Up in Belgium, a dozen tubby-looking chickens die for a noble cause. These chickens, of the ancient variety known as coucou de Malines, are not actually obese. Most of their apparent bulk is feathers, so thick and fluffy that the little bird within can keep warm with only a thin, soft skin and very little fat. Because of that delicate skin, they are not plunged into hot water and rubbed naked by a big machine like their more ordinary brethren; they are hand plucked. They have also grown up on a diet devised for them by their breeder and his friend Alain Passard—who is the chef of a three-star restaurant in Paris called Arpège, the worthy destiny toward which the dozen dead coucous de Malines are now speeding in a tiny refrigerated truck.

Extraordinary foodstuffs are the foundation of the great restaurants of France. Outside Paris, there is what amounts to a city devoted to them—Rungis, built to replace the late, lamented Parisian central market, Les Halles. Rungis is alive only when Paris is asleep: At four in the morning, the lights of the Pavillon de la Triperie (offal pavilion) blaze down on thousands of heads, tongues, livers, shrink-wrapped bundles of hearts, crates of brains. The bar at the poultry pavilion overflows with guys in bloody aprons, smoking, drinking coffee or red wine. The seafood pavilions cover indoor acres, and are full of glistening rascasses (scorpion fish), john dories, conger eels, spiny lobsters; everything looks fresher than anything I have ever seen, but the fish brokers prod, sniff, argue, reject. The pickiest of them will bring his haul to the likes of Jean-Pierre Vigato, chef of the restaurant Apicius in Paris—a two-star establishment, where I, supposedly, am helping make lunch.

A company in Pennsylvania called L'École des Chefs arranges weeklong internships in a number of restaurants in France, all of which rate two or three stars in the Guide Michelin. Most of the interns are home cooks—passionate amateurs like me. But in the kitchens of Apicius and Arpège, I feel like the right fielder from the Joe's Auto Parts softball team studying under Babe Ruth, so I quickly decide that my internship had better be more note taking than onion chopping. Interns usually spend long hours at each station—a whole day, say, of pastry, another of fish; and so on. I'm looking for something other than technique, though I'm not quite sure what yet.

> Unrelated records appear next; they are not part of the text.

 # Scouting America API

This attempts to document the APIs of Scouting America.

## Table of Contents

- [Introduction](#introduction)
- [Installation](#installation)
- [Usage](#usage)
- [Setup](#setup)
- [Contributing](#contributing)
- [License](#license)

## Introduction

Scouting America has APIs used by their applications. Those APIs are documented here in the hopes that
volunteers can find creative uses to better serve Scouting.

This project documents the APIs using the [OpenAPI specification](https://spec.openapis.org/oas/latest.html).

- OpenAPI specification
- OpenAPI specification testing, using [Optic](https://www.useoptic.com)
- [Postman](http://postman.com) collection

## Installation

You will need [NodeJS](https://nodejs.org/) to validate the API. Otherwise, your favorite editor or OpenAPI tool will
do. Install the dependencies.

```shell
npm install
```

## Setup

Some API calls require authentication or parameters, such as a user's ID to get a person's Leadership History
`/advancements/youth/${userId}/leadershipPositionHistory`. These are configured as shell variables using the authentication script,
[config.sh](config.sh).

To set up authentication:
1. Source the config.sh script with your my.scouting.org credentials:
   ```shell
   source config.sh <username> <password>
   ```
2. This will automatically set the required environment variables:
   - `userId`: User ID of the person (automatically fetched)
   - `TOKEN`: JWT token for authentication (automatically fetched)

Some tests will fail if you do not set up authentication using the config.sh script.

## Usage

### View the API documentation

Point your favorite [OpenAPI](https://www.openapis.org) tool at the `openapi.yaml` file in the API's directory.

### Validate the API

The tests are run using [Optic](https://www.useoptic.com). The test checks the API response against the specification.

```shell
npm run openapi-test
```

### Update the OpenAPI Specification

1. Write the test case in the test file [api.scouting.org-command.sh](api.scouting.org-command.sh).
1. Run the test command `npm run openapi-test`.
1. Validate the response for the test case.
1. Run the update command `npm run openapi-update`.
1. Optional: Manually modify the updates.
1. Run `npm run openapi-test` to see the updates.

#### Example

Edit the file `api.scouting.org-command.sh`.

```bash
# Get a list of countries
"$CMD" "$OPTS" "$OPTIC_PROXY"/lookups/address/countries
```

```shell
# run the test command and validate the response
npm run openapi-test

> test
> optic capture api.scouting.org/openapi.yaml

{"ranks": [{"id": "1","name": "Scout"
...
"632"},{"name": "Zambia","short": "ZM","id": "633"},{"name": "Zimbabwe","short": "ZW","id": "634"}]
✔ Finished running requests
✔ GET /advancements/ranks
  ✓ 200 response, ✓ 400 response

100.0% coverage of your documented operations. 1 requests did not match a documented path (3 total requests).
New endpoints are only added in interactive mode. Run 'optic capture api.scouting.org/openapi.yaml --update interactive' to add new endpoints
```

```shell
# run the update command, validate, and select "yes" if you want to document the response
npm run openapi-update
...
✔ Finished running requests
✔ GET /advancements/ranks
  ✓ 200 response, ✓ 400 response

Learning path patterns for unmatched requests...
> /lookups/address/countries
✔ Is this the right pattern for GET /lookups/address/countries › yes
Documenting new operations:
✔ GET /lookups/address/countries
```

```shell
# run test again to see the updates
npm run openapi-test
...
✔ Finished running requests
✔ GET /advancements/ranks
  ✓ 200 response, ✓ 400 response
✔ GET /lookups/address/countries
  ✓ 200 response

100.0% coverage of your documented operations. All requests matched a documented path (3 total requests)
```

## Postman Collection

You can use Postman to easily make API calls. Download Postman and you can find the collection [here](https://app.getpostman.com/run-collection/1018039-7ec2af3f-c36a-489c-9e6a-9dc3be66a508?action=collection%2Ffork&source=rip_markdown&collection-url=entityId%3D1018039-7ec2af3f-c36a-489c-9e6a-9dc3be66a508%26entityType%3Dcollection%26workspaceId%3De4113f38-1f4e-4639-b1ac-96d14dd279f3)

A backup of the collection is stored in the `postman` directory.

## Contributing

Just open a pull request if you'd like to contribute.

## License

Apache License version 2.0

I begin this assignment with a certain skepticism. At Arpège, the dinner tasting menu costs 1,200 francs per person. That's 200 dollars to you, pilgrim. Service and taxes are included; wine is extra. Surely, no meal, even this ten-course lollapalooza, could be worth maybe 300 bucks a head. Then I sit down for lunch at Arpège with Annie Jacquet-Bentley, creator of L'École des Chefs, and four hours later, when I float past the undulating pearwood paneling of the dining room and out into the street, I have begun to understand. I am not drunk. I am not stuffed. Every tiny bite has been...the only word is sublime. This one meal has proved to me, beyond the slightest doubt, that food can be a work of art.

I'm even beginning to understand why such food costs so much. These fish come from boats that race in from the sea so fast that their catch may arrive on the restaurant's doorstep still gasping. These restaurants make everything from scratch, by hand. The china, the silver, the crystal are the best. Behind the scenes and in the dining rooms (which at both Arpège and Apicius are quite small), there are people everywhere, polishing surfaces, touching up nicks, watching to see if you are starting to think about wanting something.

Arpège buys almost all of its supplies directly from farmers, dairymen, and cheesemakers who brook no compromise of quality. The baskets of humble winter vegetables delivered to Apicius this morning reincarnate a 17-century Dutch still life. Still, I ask myself, how good can a carrot be? Then I bite into one and find out. ''For things this good you must pay,'' says chef Vigato. For staff this good, you must also pay. The waiters and the cooks at Arpège and Apicius are startlingly young, and, as they arrive in their civvies, look unprepossessing. But once in uniform and in motion, they do their jobs with such grace that the ardor essential to such perfection becomes invisible. I have been expecting noise: shouting, clanging pans, passionate expostulation. I have been expecting unbearable heat. But here the ventilation whispers, and only the clop-clop of chopping and a brief functional exchange (''Two eggs, please…thank you'') punctuate the silence of utter absorption.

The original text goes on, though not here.